Though Snowden had spoken to I.L.P. meetings in the town prior to the election, he was virtually unknown to the electorate. The election known as the “Khaki Election” was contested at a time in the Boer War when things were going well for the British. This did not stop Snowden from speaking against the conflict; he called it “a mean war”. When asked about this his reply was “what are empire, and glory to a weaver with a pound a week”. This, the first of his election campaigns was perhaps his best, with little cash, and few helpers he became the most talked about man in the town. He made Socialism, a serious threat to the complacent Tories, who issued posters and leaflets saying “Down with atheism, Socialism, and anarchy”. Though he came bottom of the bottom of the poll, his 7,095 votes were the best by the I.L.P. candidate in the country.
The Result: Hornby (Conservative): 11,247. Coddington (Conservative): 9,415. Snowden (Labour): 7,096.
The Snowden experience gave to a boost to the working-class movement in the town; the I.L.P. opened its own club, to join the established S.D.F. club. Both were used for political and social events, Snowden often coming back to the town, intending to stand again at the election. Council elections were contested, and by 1905 they had twelve councillors to the Liberal nine, but as yet they were no real threat to the Tory majority. In 1902 he contested Wakefield in by-election, but failed to win the seat. The next year he became Chairman of the I.L.P., and took over the Labour headed from Keir Hardie. Due to his dynamic management the circulation increased from 13,000 to 24,000. Under his chairmanship membership of the party increased, he also improved the party’s publicity, he himself producing 1d. pamphlets. One of these, an attack on Chamberlain’s tariff reform idea’s sold 40,000 copies. On the 17th March 1905 aged forty he married Ethel Annakin a school-teacher in the Otley Registry Office, she was twenty-four. Ethel was well into Women’s Suffrage, and soon Philip began to speak on the matter.
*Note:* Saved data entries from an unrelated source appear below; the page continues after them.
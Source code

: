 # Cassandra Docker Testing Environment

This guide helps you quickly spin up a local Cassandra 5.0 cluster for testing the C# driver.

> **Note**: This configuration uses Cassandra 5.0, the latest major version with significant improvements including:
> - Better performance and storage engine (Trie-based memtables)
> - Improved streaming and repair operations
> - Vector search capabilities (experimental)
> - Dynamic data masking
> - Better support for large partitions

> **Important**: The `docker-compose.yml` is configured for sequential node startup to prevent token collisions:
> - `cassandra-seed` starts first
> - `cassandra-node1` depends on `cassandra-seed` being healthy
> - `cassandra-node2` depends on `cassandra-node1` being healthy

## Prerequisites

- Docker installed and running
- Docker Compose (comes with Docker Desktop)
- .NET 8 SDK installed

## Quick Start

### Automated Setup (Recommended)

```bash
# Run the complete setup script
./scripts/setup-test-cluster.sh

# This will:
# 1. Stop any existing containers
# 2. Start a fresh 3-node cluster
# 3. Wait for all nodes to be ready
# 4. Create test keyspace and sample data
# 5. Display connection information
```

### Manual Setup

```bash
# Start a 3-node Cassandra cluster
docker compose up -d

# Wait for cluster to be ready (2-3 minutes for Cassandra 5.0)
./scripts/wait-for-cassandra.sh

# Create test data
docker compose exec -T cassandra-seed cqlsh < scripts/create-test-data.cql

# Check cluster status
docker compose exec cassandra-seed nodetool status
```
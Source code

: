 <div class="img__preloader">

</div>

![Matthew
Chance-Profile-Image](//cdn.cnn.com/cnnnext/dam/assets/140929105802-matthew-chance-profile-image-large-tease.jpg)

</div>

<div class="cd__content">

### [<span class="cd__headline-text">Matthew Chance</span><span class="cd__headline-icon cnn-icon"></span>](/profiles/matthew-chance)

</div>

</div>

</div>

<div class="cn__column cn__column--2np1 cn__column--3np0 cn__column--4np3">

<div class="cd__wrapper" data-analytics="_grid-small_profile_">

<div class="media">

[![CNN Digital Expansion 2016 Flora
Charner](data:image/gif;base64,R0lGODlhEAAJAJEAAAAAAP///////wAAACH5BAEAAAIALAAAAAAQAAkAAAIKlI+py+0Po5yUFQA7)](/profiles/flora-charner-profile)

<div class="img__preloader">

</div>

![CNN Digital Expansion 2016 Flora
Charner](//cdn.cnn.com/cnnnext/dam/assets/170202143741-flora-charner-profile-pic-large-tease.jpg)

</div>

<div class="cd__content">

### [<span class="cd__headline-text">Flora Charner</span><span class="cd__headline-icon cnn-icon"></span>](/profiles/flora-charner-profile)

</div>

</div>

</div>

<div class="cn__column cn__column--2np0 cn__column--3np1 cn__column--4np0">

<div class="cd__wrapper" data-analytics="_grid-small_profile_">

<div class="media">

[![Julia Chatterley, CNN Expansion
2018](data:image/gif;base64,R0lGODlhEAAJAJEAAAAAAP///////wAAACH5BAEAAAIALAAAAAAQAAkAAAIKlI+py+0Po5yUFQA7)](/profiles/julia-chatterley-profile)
In 1905 he returned to Blackburn starting his campaign one month before the January 1906 election, this time he would face opposition from one Liberal, and two Tory candidates. It was a strenuous crusade he spoke to a least two meetings a night, on the 8th January, a dual meeting was held at the Exchange, and Town Hall, where he was supported by Keir Hardie.
The conservatives put out posters saying: - "Vote for Hornby and Drage’, ‘Th’ Old Gam’ Cock and the Young Gam’ Cock’.
Labour’s replied:- ‘We want a Gam’ Cock that con feight’, ‘Snowden con. He’s o’reight’.
Snowden fought his campaign against protectionship, and against the expansion of the Empire saying “the money spent on Empire could have been better used to help the nations poor”. Hornby was taken to task over his attitude to trade unions. On election day (16th January) the rain was incessant yet 95% of the electorate voted. The result was a triumph for Snowden, he came second, and Blackburn had elected its first Labour Member of Parliament.
The Result: - Hornby (Conservative) 10,291, Snowden (Labour) 10,282, Drage (Conservative) 8,932, Hamer (Liberal) 8,892.
The Liberal Party won the election; Snowden became one of the twenty-nine Labour M.P.’s enough to form a distinct group with Keir Hardie as leader. For Philip Snowden it was a double achievement a working-class man elected to Parliament, and doing so as a cripple. He was forty-one years old.
This is a cartoon which was printed in 'The Workers' Tribute in September 1909.
Snowden made his maiden speech on the 12th March 1906 in favour of Free Trade it was well received by what could be a most critical assembly. In 1909 Lloyd George introduced his ‘Peoples Budget’, Snowden claimed that most of the ideas in the budget were Labour's. No wonder then that the House of Lords threw it out. Parliament was dissolved and Snowden came back to Blackburn for a new mandate.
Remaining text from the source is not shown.